The SA economy in 2021 - Looking into the crystal ball
Most South Africans are now understandably keen to see the end of 2020 and are hoping for better times in 2021, after what has been a rollercoaster year for SA's political economy. 'Good riddance' is how one leading commentator put it. Yet this is also a time to look forward. What is likely to be the lay of the land in 2021 and what should be done about it?
It is evident that as the year draws to a close, both the world and SA continue to grapple with the seismic impact on lives and livelihoods of renewed surges in Covid-19. Travel links and supply chains have again been placed under severe strain. Many economies have already been severely damaged this year and global economic links badly disrupted. In addition, social tensions have spiked as countries have tried to manage an unprecedented pandemic, its patent risks and inexorable socioeconomic consequences.
Throughout this process, some countries have done better than others, and there have been winners and losers. Yet serious mistakes have inevitably been made and painful lessons have been learned about a virus that has created enormous challenges for policymakers all over the world. It is clear that, in the face of the recent renewed surges in the pandemic, Covid-19 exit strategies are, more than ever, a complex process of balancing trade-offs, handling fears and maintaining trust ‒ all on the basis of shifting evidence and imperfect information, but with profound economic implications.

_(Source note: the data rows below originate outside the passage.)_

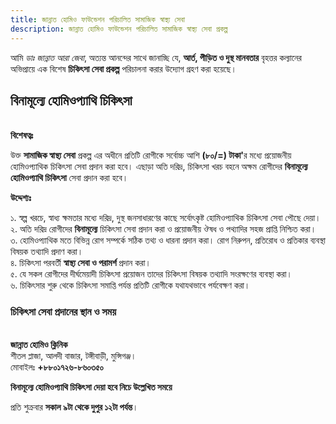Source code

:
 ```yaml
---
title: জান্নাত হোমিও ফাউন্ডেশন পরিচালিত সামাজিক স্বাস্থ্য সেবা
description: জান্নাত হোমিও ফাউন্ডেশন পরিচালিত সামাজিক স্বাস্থ্য সেবা প্রকল্প
---
```

আমি <em>ডাঃ জান্নাত আরা জেবা</em>, অত্যন্ত আনন্দের সাথে জানাচ্ছি যে, <strong>আর্ত, পীড়িত ও দুস্থ মানবতার</strong> বৃহত্তর কল্যানের অভিপ্রায়ে এক বিশেষ <strong>চিকিৎসা সেবা প্রকল্প</strong> পরিচালনা করার উদ্যোগ গ্রহণ করা হয়েছে।

<h2>বিনামূল্যে হোমিওপ্যাথি চিকিৎসা</h2>
<br>
<strong>বিশেষত্বঃ</strong>

উক্ত <strong>সামাজিক স্বাস্থ্য সেবা</strong> প্রকল্প এর অধীনে প্রতিটি রোগীকে সর্বোচ্চ আশি <strong>(৮০/=) টাকা'</strong>র মধ্যে প্রয়োজনীয় হোমিওপ্যাথিক চিকিৎসা সেবা প্রদান করা হবে। এছাড়া অতি দরিদ্র, চিকিৎসা খরচ বহনে অক্ষম রোগীদের <strong>বিনামূল্যে হোমিওপ্যাথি চিকিৎসা</strong> সেবা প্রদান করা হবে।

<strong>উদ্দেশ্যঃ</strong>

১. স্বল্প খরচে, স্বাধ্য ক্ষমতার মধ্যে দরিদ্র, দুস্থ জনসাধারণের কাছে সর্বোৎকৃষ্ট হোমিওপ্যাথিক চিকিৎসা সেবা পৌছে দেয়া।<br>
২. অতি দরিদ্র রোগীদের <strong>বিনামূল্যে</strong> চিকিৎসা সেবা প্রদান করা ও প্রয়োজনীয় ঔষধ ও পথ্যাদির সহজ প্রাপ্তি নিশ্চিত করা।<br>
৩. হোমিওপ্যাথিক মতে বিভিন্ন রোগ সম্পর্কে সঠিক তথ্য ও ধারনা প্রদান করা। রোগ নিরুপন, প্রতিরোধ ও প্রতিকার ব্যবস্থা বিষয়ক তথ্যাদি প্রদাণ করা।<br>
৪. চিকিৎসা পরবর্তী <strong>স্বাস্থ্য সেবা ও পরামর্শ</strong> প্রদান করা।<br>
৫. যে সকল রোগীদের দীর্ঘমেয়াদী চিকিৎসা প্রয়োজন তাদের চিকিৎসা বিষয়ক তথ্যাদি সংরক্ষণের ব্যবস্থা করা।<br>
৬. চিকিৎসার শুরু থেকে চিকিৎসা সমাপ্তি পর্যন্ত প্রতিটি রোগীকে যথাযথভাবে পর্যবেক্ষণ করা।

<h3>চিকিৎসা সেবা প্রদানের স্থান ও সময়</h3>
<br>
<strong>জান্নাত হোমিও ক্লিনিক</strong><br>
শীতল প্লাজা, আলদী বাজার, টঙ্গীবাড়ী, মুন্সিগঞ্জ।<br>
মোবাইলঃ <strong>+৮৮০১৭২৬-৮৬০৩৫০</strong>

<strong>বিনামূল্যে হোমিওপ্যাথি চিকিৎসা দেয়া হবে নিচে উল্লেখিত সময়ে</strong>

প্রতি শুক্রবার <strong>সকাল ৯টা থেকে দুপুর ১২টা পর্যন্ত</strong>।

As the world moves into year two of the pandemic, there are many unknowns about the future trajectory of the virus. But despite the spike in cases in many parts of the world, how well countries fare post-Covid-19 will still eventually be determined by how quickly their economies and societies recover from their respective lockdowns and by the success or otherwise of the policies they have followed so far. A healthy society and a healthy economy are ultimately interdependent.
Above all, the ability to move beyond Covid-19 depends on how soon vaccines will become generally available. It is indeed a race against time to get effective vaccines distributed throughout the world as rapidly as possible and on an equitable basis.
SA in 2021 – a time for strong nerves
And what have been the implications of Covid-19 for a country like SA? What are the country-specific factors that have influenced the economic outcomes?
In a nutshell, whereas for many other countries the original shock of Covid-19 early in 2020 interrupted a positive growth cycle, the SA economy was already extremely vulnerable when the pandemic hit. SA fell into the small group of emerging economies in particular whose weak economic pre-conditions would be severely tested in exceptional circumstances. "When the tide goes out," prominent financier Warren Buffet once said, "you see who has been swimming naked."
An initial drastic and prolonged lockdown therefore aggravated the very troubling pre conditions, such as recession, unemployment, low business confidence, delivery problems, junk status and corruption, which had been prevalent in SA even before the advent of Covid-19. The economic devastation showed up vividly in high-frequency data and in very negative growth and employment trends as the year progressed. The existing fault lines of unemployment, poverty and inequality in SA were, therefore, simply reinforced by the subsequent developments triggered by Covid-19.
Against this backdrop, the government was not supine on the economic front. Nor was the SARB slow initially in cutting interest rates and avoiding a liquidity crunch. On the public finances side, available fiscal space was already extremely constrained amidst escalating public debt and serious warnings of a looming sovereign debt crisis. Welcome temporary economic support measures (spread over an April economic ‘package’, a June supplementary budget and the October MTBPS) could in any event only partially offset the overall contractionary impact of Covid-19 on the economy.
Economic damage has still been widespread, some of it irreversible. Small businesses have been particularly vulnerable, while business liquidations are now 24% higher than a year ago and about two million jobs were lost earlier this year. In effect, just as SA was running out of time (and money), Covid-19 burst onto the scene and, unsurprisingly, economic uncertainty rose, confidence plummeted and the country’s economic performance deteriorated further as the year unfolded.
However, as the lockdown in SA was progressively eased, high-frequency data in the second half of the year confirmed that, as the economy slowly reopened, a recovery was under way. Business activity steadily clawed its way back to a level of ‘normality’. Both business and consumer confidence gradually recovered. Yet it is likely that GDP growth for 2020 as a whole will still be about -7% to -8% as the negative factors play out and the consolidation of the better economic trends has not yet occurred.